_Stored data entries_
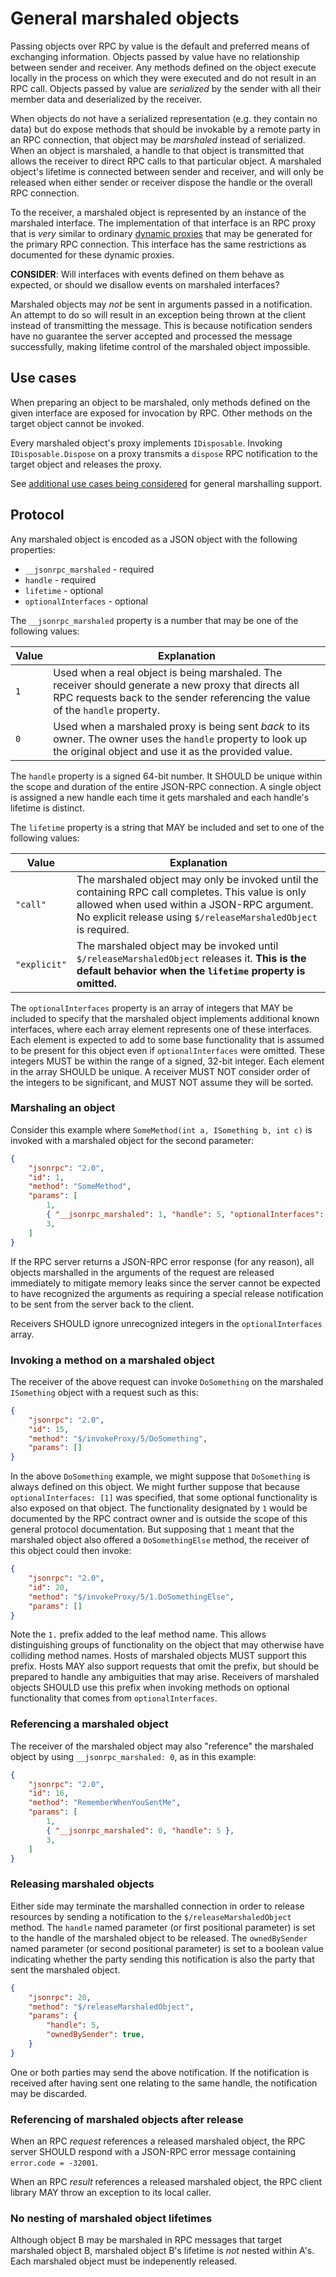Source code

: # General marshaled objects

Passing objects over RPC by value is the default and preferred means of exchanging information.
Objects passed by value have no relationship between sender and receiver.
Any methods defined on the object execute locally in the process on which they were executed and do not result in an RPC call.
Objects passed by value are *serialized* by the sender with all their member data and deserialized by the receiver.

When objects do not have a serialized representation (e.g. they contain no data) but do expose methods that should be invokable by a remote party in an RPC connection, that object may be _marshaled_ instead of serialized.
When an object is marshaled, a handle to that object is transmitted that allows the receiver to direct RPC calls to that particular object.
A marshaled object's lifetime is connected between sender and receiver, and will only be released when either sender or receiver dispose the handle or the overall RPC connection.

To the receiver, a marshaled object is represented by an instance of the marshaled interface.
The implementation of that interface is an RPC proxy that is *very* similar to ordinary [dynamic proxies](dynamicproxy.md) that may be generated for the primary RPC connection.
This interface has the same restrictions as documented for these dynamic proxies.

**CONSIDER**: Will interfaces with events defined on them behave as expected, or should we disallow events on marshaled interfaces?

Marshaled objects may _not_ be sent in arguments passed in a notification.
An attempt to do so will result in an exception being thrown at the client instead of transmitting the message.
This is because notification senders have no guarantee the server accepted and processed the message successfully, making lifetime control of the marshaled object impossible.

## Use cases

When preparing an object to be marshaled, only methods defined on the given interface are exposed for invocation by RPC.
Other methods on the target object cannot be invoked.

Every marshaled object's proxy implements `IDisposable`.
Invoking `IDisposable.Dispose` on a proxy transmits a `dispose` RPC notification to the target object and releases the proxy.

See [additional use cases being considered](general_marshaled_objects_2.md) for general marshalling support.

## Protocol

Any marshaled object is encoded as a JSON object with the following properties:

- `__jsonrpc_marshaled` - required
- `handle` - required
- `lifetime` - optional
- `optionalInterfaces` - optional

The `__jsonrpc_marshaled` property is a number that may be one of the following values:

Value | Explanation
--|--
`1` | Used when a real object is being marshaled. The receiver should generate a new proxy that directs all RPC requests back to the sender referencing the value of the `handle` property.
`0` | Used when a marshaled proxy is being sent *back* to its owner. The owner uses the `handle` property to look up the original object and use it as the provided value.

The `handle` property is a signed 64-bit number.
It SHOULD be unique within the scope and duration of the entire JSON-RPC connection.
A single object is assigned a new handle each time it gets marshaled and each handle's lifetime is distinct.

The `lifetime` property is a string that MAY be included and set to one of the following values:

Value | Explanation
--|--
`"call"` | The marshaled object may only be invoked until the containing RPC call completes. This value is only allowed when used within a JSON-RPC argument. No explicit release using `$/releaseMarshaledObject` is required.
`"explicit"` | The marshaled object may be invoked until `$/releaseMarshaledObject` releases it. **This is the default behavior when the `lifetime` property is omitted.**

The `optionalInterfaces` property is an array of integers that MAY be included to specify that the marshaled object implements additional known interfaces, where each array element represents one of these interfaces.
Each element is expected to add to some base functionality that is assumed to be present for this object even if `optionalInterfaces` were omitted.
These integers MUST be within the range of a signed, 32-bit integer.
Each element in the array SHOULD be unique.
A receiver MUST NOT consider order of the integers to be significant, and MUST NOT assume they will be sorted.

### Marshaling an object

Consider this example where `SomeMethod(int a, ISomething b, int c)` is invoked with a marshaled object for the second parameter:

```json
{
    "jsonrpc": "2.0",
    "id": 1,
    "method": "SomeMethod",
    "params": [
        1,
        { "__jsonrpc_marshaled": 1, "handle": 5, "optionalInterfaces": [1] },
        3,
    ]
}
```

If the RPC server returns a JSON-RPC error response (for any reason), all objects marshalled in the arguments of the request are released immediately to mitigate memory leaks since the server cannot be expected to have recognized the arguments as requiring a special release notification to be sent from the server back to the client.

Receivers SHOULD ignore unrecognized integers in the `optionalInterfaces` array.

### Invoking a method on a marshaled object

The receiver of the above request can invoke `DoSomething` on the marshaled `ISomething` object with a request such as this:

```json
{
    "jsonrpc": "2.0",
    "id": 15,
    "method": "$/invokeProxy/5/DoSomething",
    "params": []
}
```

In the above `DoSomething` example, we might suppose that `DoSomething` is always defined on this object.
We might further suppose that because `optionalInterfaces: [1]` was specified, that some optional functionality is also exposed on that object.
The functionality designated by `1` would be documented by the RPC contract owner and is outside the scope of this general protocol documentation.
But supposing that `1` meant that the marshaled object also offered a `DoSomethingElse` method, the receiver of this object could then invoke:

```json
{
    "jsonrpc": "2.0",
    "id": 20,
    "method": "$/invokeProxy/5/1.DoSomethingElse",
    "params": []
}
```

Note the `1.` prefix added to the leaf method name.
This allows distinguishing groups of functionality on the object that may otherwise have colliding method names.
Hosts of marshaled objects MUST support this prefix.
Hosts MAY also support requests that omit the prefix, but should be prepared to handle any ambiguities that may arise.
Receivers of marshaled objects SHOULD use this prefix when invoking methods on optional functionality that comes from `optionalInterfaces`.

### Referencing a marshaled object

The receiver of the marshaled object may also "reference" the marshaled object by using `__jsonrpc_marshaled: 0`,
as in this example:

```json
{
    "jsonrpc": "2.0",
    "id": 16,
    "method": "RememberWhenYouSentMe",
    "params": [
        1,
        { "__jsonrpc_marshaled": 0, "handle": 5 },
        3,
    ]
}
```

### Releasing marshaled objects

Either side may terminate the marshalled connection in order to release resources by sending a notification to the `$/releaseMarshaledObject` method.
The `handle` named parameter (or first positional parameter) is set to the handle of the marshaled object to be released.
The `ownedBySender` named parameter (or second positional parameter) is set to a boolean value indicating whether the party sending this notification is also the party that sent the marshaled object.

```json
{
    "jsonrpc": 20,
    "method": "$/releaseMarshaledObject",
    "params": {
        "handle": 5,
        "ownedBySender": true,
    }
}
```

One or both parties may send the above notification.
If the notification is received after having sent one relating to the same handle, the notification may be discarded.

### Referencing of marshaled objects after release

When an RPC _request_ references a released marshaled object, the RPC server SHOULD respond with a JSON-RPC error message containing `error.code = -32001`.

When an RPC _result_ references a released marshaled object, the RPC client library MAY throw an exception to its local caller.

### No nesting of marshaled object lifetimes

Although object B may be marshaled in RPC messages that target marshaled object B, marshaled object B's lifetime is _not_ nested within A's.
Each marshaled object must be indepenently released.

_PROBLEM TO SOLVE_
Each record above must be returned exactly as written, with its pictures omitted.

_ANSWER TO THE PROBLEM_
Source code

: # General marshaled objects

Passing objects over RPC by value is the default and preferred means of exchanging information.
Objects passed by value have no relationship between sender and receiver.
Any methods defined on the object execute locally in the process on which they were executed and do not result in an RPC call.
Objects passed by value are *serialized* by the sender with all their member data and deserialized by the receiver.

When objects do not have a serialized representation (e.g. they contain no data) but do expose methods that should be invokable by a remote party in an RPC connection, that object may be _marshaled_ instead of serialized.
When an object is marshaled, a handle to that object is transmitted that allows the receiver to direct RPC calls to that particular object.
A marshaled object's lifetime is connected between sender and receiver, and will only be released when either sender or receiver dispose the handle or the overall RPC connection.

To the receiver, a marshaled object is represented by an instance of the marshaled interface.
The implementation of that interface is an RPC proxy that is *very* similar to ordinary [dynamic proxies](dynamicproxy.md) that may be generated for the primary RPC connection.
This interface has the same restrictions as documented for these dynamic proxies.

**CONSIDER**: Will interfaces with events defined on them behave as expected, or should we disallow events on marshaled interfaces?

Marshaled objects may _not_ be sent in arguments passed in a notification.
An attempt to do so will result in an exception being thrown at the client instead of transmitting the message.
This is because notification senders have no guarantee the server accepted and processed the message successfully, making lifetime control of the marshaled object impossible.

## Use cases

When preparing an object to be marshaled, only methods defined on the given interface are exposed for invocation by RPC.
Other methods on the target object cannot be invoked.

Every marshaled object's proxy implements `IDisposable`.
Invoking `IDisposable.Dispose` on a proxy transmits a `dispose` RPC notification to the target object and releases the proxy.

See [additional use cases being considered](general_marshaled_objects_2.md) for general marshalling support.

## Protocol

Any marshaled object is encoded as a JSON object with the following properties:

- `__jsonrpc_marshaled` - required
- `handle` - required
- `lifetime` - optional
- `optionalInterfaces` - optional

The `__jsonrpc_marshaled` property is a number that may be one of the following values:

Value | Explanation
--|--
`1` | Used when a real object is being marshaled. The receiver should generate a new proxy that directs all RPC requests back to the sender referencing the value of the `handle` property.
`0` | Used when a marshaled proxy is being sent *back* to its owner. The owner uses the `handle` property to look up the original object and use it as the provided value.

The `handle` property is a signed 64-bit number.
It SHOULD be unique within the scope and duration of the entire JSON-RPC connection.
A single object is assigned a new handle each time it gets marshaled and each handle's lifetime is distinct.

The `lifetime` property is a string that MAY be included and set to one of the following values:

Value | Explanation
--|--
`"call"` | The marshaled object may only be invoked until the containing RPC call completes. This value is only allowed when used within a JSON-RPC argument. No explicit release using `$/releaseMarshaledObject` is required.
`"explicit"` | The marshaled object may be invoked until `$/releaseMarshaledObject` releases it. **This is the default behavior when the `lifetime` property is omitted.**

The `optionalInterfaces` property is an array of integers that MAY be included to specify that the marshaled object implements additional known interfaces, where each array element represents one of these interfaces.
Each element is expected to add to some base functionality that is assumed to be present for this object even if `optionalInterfaces` were omitted.
These integers MUST be within the range of a signed, 32-bit integer.
Each element in the array SHOULD be unique.
A receiver MUST NOT consider order of the integers to be significant, and MUST NOT assume they will be sorted.

### Marshaling an object

Consider this example where `SomeMethod(int a, ISomething b, int c)` is invoked with a marshaled object for the second parameter:

```json
{
    "jsonrpc": "2.0",
    "id": 1,
    "method": "SomeMethod",
    "params": [
        1,
        { "__jsonrpc_marshaled": 1, "handle": 5, "optionalInterfaces": [1] },
        3,
    ]
}
```

If the RPC server returns a JSON-RPC error response (for any reason), all objects marshalled in the arguments of the request are released immediately to mitigate memory leaks since the server cannot be expected to have recognized the arguments as requiring a special release notification to be sent from the server back to the client.

Receivers SHOULD ignore unrecognized integers in the `optionalInterfaces` array.

### Invoking a method on a marshaled object

The receiver of the above request can invoke `DoSomething` on the marshaled `ISomething` object with a request such as this:

```json
{
    "jsonrpc": "2.0",
    "id": 15,
    "method": "$/invokeProxy/5/DoSomething",
    "params": []
}
```

In the above `DoSomething` example, we might suppose that `DoSomething` is always defined on this object.
We might further suppose that because `optionalInterfaces: [1]` was specified, that some optional functionality is also exposed on that object.
The functionality designated by `1` would be documented by the RPC contract owner and is outside the scope of this general protocol documentation.
But supposing that `1` meant that the marshaled object also offered a `DoSomethingElse` method, the receiver of this object could then invoke:

```json
{
    "jsonrpc": "2.0",
    "id": 20,
    "method": "$/invokeProxy/5/1.DoSomethingElse",
    "params": []
}
```

Note the `1.` prefix added to the leaf method name.
This allows distinguishing groups of functionality on the object that may otherwise have colliding method names.
Hosts of marshaled objects MUST support this prefix.
Hosts MAY also support requests that omit the prefix, but should be prepared to handle any ambiguities that may arise.
Receivers of marshaled objects SHOULD use this prefix when invoking methods on optional functionality that comes from `optionalInterfaces`.

### Referencing a marshaled object

The receiver of the marshaled object may also "reference" the marshaled object by using `__jsonrpc_marshaled: 0`,
as in this example:

```json
{
    "jsonrpc": "2.0",
    "id": 16,
    "method": "RememberWhenYouSentMe",
    "params": [
        1,
        { "__jsonrpc_marshaled": 0, "handle": 5 },
        3,
    ]
}
```

### Releasing marshaled objects

Either side may terminate the marshalled connection in order to release resources by sending a notification to the `$/releaseMarshaledObject` method.
The `handle` named parameter (or first positional parameter) is set to the handle of the marshaled object to be released.
The `ownedBySender` named parameter (or second positional parameter) is set to a boolean value indicating whether the party sending this notification is also the party that sent the marshaled object.

```json
{
    "jsonrpc": 20,
    "method": "$/releaseMarshaledObject",
    "params": {
        "handle": 5,
        "ownedBySender": true,
    }
}
```

One or both parties may send the above notification.
If the notification is received after having sent one relating to the same handle, the notification may be discarded.

### Referencing of marshaled objects after release

When an RPC _request_ references a released marshaled object, the RPC server SHOULD respond with a JSON-RPC error message containing `error.code = -32001`.

When an RPC _result_ references a released marshaled object, the RPC client library MAY throw an exception to its local caller.

### No nesting of marshaled object lifetimes

Although object B may be marshaled in RPC messages that target marshaled object B, marshaled object B's lifetime is _not_ nested within A's.
Each marshaled object must be indepenently released.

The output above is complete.